Java 1.5 annotation processors and Netbeans →

Java DocumentBuilder: xml parsing is very slow?

March 28, 2011 12 Comments

I’ve been messing up with some code to find certain links in a xhtml page in Java. I’ve started with XPath and page source parsed by ootb javax.xml.parsers.DocumentBuilder, but it was so painfully slow. What’s most interesting it was not the XPath evaluation but xhtml parsing.

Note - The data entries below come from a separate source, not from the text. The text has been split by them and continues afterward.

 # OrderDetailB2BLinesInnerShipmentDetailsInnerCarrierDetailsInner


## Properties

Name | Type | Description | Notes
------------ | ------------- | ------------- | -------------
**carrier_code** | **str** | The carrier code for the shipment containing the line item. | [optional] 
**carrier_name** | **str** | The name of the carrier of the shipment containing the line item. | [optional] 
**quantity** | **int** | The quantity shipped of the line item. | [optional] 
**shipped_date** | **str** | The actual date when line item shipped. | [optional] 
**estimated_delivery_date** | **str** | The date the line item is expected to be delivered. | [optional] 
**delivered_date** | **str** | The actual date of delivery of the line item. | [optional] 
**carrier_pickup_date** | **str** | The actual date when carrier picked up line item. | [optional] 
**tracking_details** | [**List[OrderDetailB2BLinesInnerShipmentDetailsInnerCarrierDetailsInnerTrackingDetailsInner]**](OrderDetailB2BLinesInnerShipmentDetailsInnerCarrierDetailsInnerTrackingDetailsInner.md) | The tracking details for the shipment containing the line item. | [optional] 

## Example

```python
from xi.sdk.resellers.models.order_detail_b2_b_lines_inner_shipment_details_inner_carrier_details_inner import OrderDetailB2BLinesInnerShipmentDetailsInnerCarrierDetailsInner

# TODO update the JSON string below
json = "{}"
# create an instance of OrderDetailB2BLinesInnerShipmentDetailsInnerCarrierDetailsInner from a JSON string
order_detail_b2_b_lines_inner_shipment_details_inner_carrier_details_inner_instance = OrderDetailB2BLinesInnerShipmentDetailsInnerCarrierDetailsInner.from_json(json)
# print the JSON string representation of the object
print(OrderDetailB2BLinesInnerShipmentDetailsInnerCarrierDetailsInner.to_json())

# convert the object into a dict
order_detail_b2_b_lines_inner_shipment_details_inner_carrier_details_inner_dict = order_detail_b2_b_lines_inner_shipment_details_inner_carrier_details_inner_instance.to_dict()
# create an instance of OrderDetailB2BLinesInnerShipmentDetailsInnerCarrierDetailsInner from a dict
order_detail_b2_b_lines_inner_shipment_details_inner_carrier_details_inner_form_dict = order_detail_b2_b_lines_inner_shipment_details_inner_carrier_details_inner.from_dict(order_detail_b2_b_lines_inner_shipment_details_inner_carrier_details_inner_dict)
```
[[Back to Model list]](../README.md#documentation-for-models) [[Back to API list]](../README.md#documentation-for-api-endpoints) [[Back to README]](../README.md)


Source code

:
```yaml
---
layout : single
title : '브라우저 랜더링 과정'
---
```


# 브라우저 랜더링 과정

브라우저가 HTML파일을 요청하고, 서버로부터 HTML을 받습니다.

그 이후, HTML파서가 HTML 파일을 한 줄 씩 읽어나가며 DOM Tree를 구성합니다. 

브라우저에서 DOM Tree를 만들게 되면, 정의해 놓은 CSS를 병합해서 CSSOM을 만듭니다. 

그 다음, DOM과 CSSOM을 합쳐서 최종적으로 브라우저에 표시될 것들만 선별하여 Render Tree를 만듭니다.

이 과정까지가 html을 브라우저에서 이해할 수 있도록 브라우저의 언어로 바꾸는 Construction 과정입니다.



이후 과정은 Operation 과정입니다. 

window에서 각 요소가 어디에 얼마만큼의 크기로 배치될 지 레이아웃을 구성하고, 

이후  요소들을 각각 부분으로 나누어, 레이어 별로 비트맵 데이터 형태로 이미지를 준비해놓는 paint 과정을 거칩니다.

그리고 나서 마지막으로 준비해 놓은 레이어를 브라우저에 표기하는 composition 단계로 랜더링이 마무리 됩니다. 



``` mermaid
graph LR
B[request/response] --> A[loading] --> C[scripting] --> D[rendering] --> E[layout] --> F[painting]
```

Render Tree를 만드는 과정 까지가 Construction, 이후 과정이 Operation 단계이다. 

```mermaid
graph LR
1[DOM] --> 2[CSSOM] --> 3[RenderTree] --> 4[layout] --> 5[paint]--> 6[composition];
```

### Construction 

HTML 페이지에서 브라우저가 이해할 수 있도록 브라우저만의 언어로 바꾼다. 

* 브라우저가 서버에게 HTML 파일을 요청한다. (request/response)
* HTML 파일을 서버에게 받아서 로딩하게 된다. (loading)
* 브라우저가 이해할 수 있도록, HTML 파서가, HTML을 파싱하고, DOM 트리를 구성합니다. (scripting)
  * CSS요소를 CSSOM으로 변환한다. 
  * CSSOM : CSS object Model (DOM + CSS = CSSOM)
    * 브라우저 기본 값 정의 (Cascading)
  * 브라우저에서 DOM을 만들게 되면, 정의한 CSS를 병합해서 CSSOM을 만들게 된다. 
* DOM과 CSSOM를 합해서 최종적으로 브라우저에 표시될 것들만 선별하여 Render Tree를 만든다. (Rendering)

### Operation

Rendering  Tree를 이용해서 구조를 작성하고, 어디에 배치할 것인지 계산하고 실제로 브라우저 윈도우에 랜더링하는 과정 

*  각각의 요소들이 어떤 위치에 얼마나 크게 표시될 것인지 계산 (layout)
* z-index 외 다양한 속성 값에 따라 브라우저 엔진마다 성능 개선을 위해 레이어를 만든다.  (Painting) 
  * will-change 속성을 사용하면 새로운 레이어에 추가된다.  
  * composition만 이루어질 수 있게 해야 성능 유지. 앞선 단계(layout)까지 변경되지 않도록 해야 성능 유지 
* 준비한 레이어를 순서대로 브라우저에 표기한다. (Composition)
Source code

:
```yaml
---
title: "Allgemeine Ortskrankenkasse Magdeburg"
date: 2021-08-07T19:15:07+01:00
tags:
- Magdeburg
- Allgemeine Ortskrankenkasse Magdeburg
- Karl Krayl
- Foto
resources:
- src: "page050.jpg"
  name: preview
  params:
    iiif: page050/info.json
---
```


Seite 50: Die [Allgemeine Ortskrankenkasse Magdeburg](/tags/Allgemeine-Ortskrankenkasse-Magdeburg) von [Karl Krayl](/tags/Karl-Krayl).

It was only 12kB large and took around 2 minutes to parse! It was simply unusable (that’s why this regex from previous post was born). Then XPath was evaluated in no time. What was causing the issue is that xml parser is by default doing all validation it can while parsing documents (this also means trying to download DTDs or xslt documents to validate document structure). All was fixed by disabling validation. So here it is if you need it:


DocumentBuilderFactory fac = DocumentBuilderFactory.newInstance();
fac.setNamespaceAware(false);
fac.setValidating(false);
fac.setFeature("http://xml.org/sax/features/namespaces", false);
fac.setFeature("http://xml.org/sax/features/validation", false);
fac.setFeature("http://apache.org/xml/features/nonvalidating/load-dtd-grammar", false);
fac.setFeature("http://apache.org/xml/features/nonvalidating/load-external-dtd", false);
DocumentBuilder builder = fac.newDocumentBuilder();

Now use this builder to parse xml documents with no validation (and no time).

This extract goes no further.